[clug] For dyndns junkies

Bryan Kilgallin (iiNet) kilgallin at iinet.net.au
Tue Aug 22 11:10:42 UTC 2017


Thanks for the history, Scott:

> WA was a
> bit behind the rest of Australia when it came to IT as part of the
> secondary school syllabus - and prior to '91 what is now the Edith Cowan
> Uni only provided teacher training.

In `89 it was churning out accountants. Their programming language was 
COBOL.

> 1979 saw computers being deployed at Telecom (now Telstra) - with
> several networking protocols being part of tech training.

 From `78 to `80 I was with Western Geophysical in Dhahran, Saudi. Using 
TSO (Time Sharing Option), and trying to learn PL/1.

> By 1980 Computer Science was part of the HSC in Victoria (after my time
> as a student) - and networking was just laplink (3-wire serial
> transfer), Base10T, or TokenRing.

In `84, I bought the second Mac sold in Victoria. And at 300 bps, phoned 
a Melbourne bulletin board from Warrnambool.

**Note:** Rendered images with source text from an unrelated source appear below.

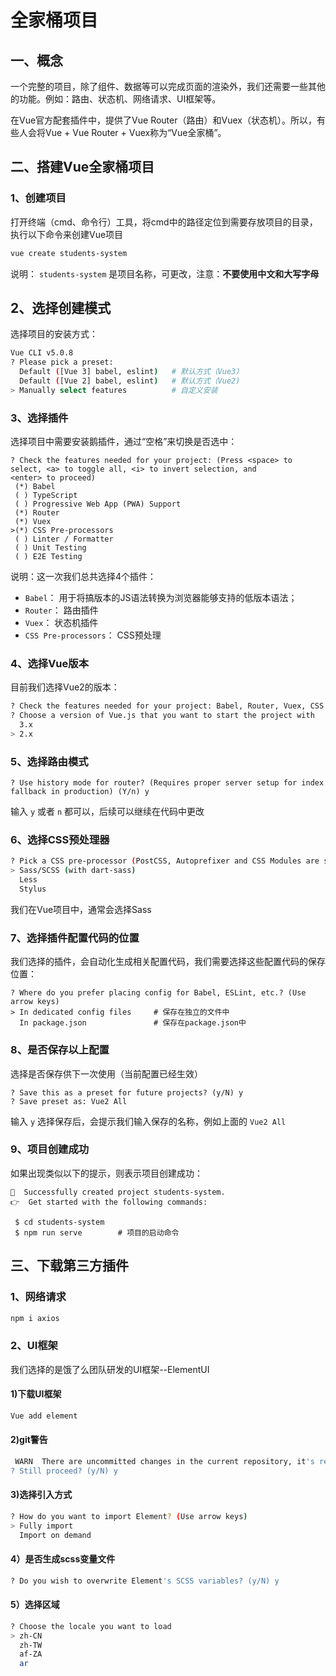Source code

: # 全家桶项目

## 一、概念

一个完整的项目，除了组件、数据等可以完成页面的渲染外，我们还需要一些其他的功能。例如：路由、状态机、网络请求、UI框架等。

在Vue官方配套插件中，提供了Vue Router（路由）和Vuex（状态机）。所以，有些人会将Vue + Vue Router + Vuex称为“Vue全家桶”。

## 二、搭建Vue全家桶项目

### 1、创建项目

打开终端（cmd、命令行）工具，将cmd中的路径定位到需要存放项目的目录，执行以下命令来创建Vue项目

```bash
vue create students-system
```

说明： `students-system` 是项目名称，可更改，注意：**不要使用中文和大写字母**

## 2、选择创建模式

选择项目的安装方式：

```bash
Vue CLI v5.0.8
? Please pick a preset:
  Default ([Vue 3] babel, eslint)	# 默认方式（Vue3）
  Default ([Vue 2] babel, eslint)	# 默认方式（Vue2)
> Manually select features			# 自定义安装
```

### 3、选择插件

选择项目中需要安装鹅插件，通过“空格”来切换是否选中：

```bashe
? Check the features needed for your project: (Press <space> to select, <a> to toggle all, <i> to invert selection, and
<enter> to proceed)
 (*) Babel
 ( ) TypeScript
 ( ) Progressive Web App (PWA) Support
 (*) Router
 (*) Vuex
>(*) CSS Pre-processors
 ( ) Linter / Formatter
 ( ) Unit Testing
 ( ) E2E Testing
```

说明：这一次我们总共选择4个插件：

- `Babel`： 用于将搞版本的JS语法转换为浏览器能够支持的低版本语法；
- `Router`： 路由插件
- `Vuex`： 状态机插件
- `CSS Pre-processors`： CSS预处理

### 4、选择Vue版本

目前我们选择Vue2的版本：

```bash
? Check the features needed for your project: Babel, Router, Vuex, CSS Pre-processors
? Choose a version of Vue.js that you want to start the project with
  3.x
> 2.x
```

### 5、选择路由模式

```bashe
? Use history mode for router? (Requires proper server setup for index fallback in production) (Y/n) y
```

输入 `y` 或者 `n` 都可以，后续可以继续在代码中更改

### 6、选择CSS预处理器

```bash
? Pick a CSS pre-processor (PostCSS, Autoprefixer and CSS Modules are supported by default): (Use arrow keys)
> Sass/SCSS (with dart-sass)
  Less
  Stylus
```

我们在Vue项目中，通常会选择Sass

### 7、选择插件配置代码的位置

我们选择的插件，会自动化生成相关配置代码，我们需要选择这些配置代码的保存位置：

```shell
? Where do you prefer placing config for Babel, ESLint, etc.? (Use arrow keys)
> In dedicated config files		# 保存在独立的文件中
  In package.json				# 保存在package.json中
```

### 8、是否保存以上配置

选择是否保存供下一次使用（当前配置已经生效）

```shell
? Save this as a preset for future projects? (y/N) y
? Save preset as: Vue2 All
```

输入 `y` 选择保存后，会提示我们输入保存的名称，例如上面的 `Vue2 All`

### 9、项目创建成功

如果出现类似以下的提示，则表示项目创建成功：

```shell
🎉  Successfully created project students-system.
👉  Get started with the following commands:

 $ cd students-system
 $ npm run serve		# 项目的启动命令
```

## 三、下载第三方插件

### 1、网络请求

```bash
npm i axios
```

### 2、UI框架

我们选择的是饿了么团队研发的UI框架--ElementUI

#### 1)下载UI框架

```bash
Vue add element
```

#### 2)git警告

```bash
 WARN  There are uncommitted changes in the current repository, it's recommended to commit or stash them first.
? Still proceed? (y/N) y
```

#### 3)选择引入方式

```bash
? How do you want to import Element? (Use arrow keys)
> Fully import 
  Import on demand 
```

#### 4）是否生成scss变量文件

```bash
? Do you wish to overwrite Element's SCSS variables? (y/N) y
```

#### 5）选择区域

```bash
? Choose the locale you want to load
> zh-CN
  zh-TW
  af-ZA
  ar
```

> Melbourne Uni got their first computer in 1950 and started giving CS
> qualifications shortly after.

In `74 I punched cards for an ICL 1906 mainframe at Southampton Uni, UK. 
The language was BASIC.

> I don't know the early CS history of other
> educational institutions but I suspect Sydney may have led Melbourne
> (the first Melbourne Uni computer came from Sydney).

In `83, UWA's MBA course offered BASIC as the sole computing unit. So I 
commuted to WAIT and learned Systems Analysis and Design instead.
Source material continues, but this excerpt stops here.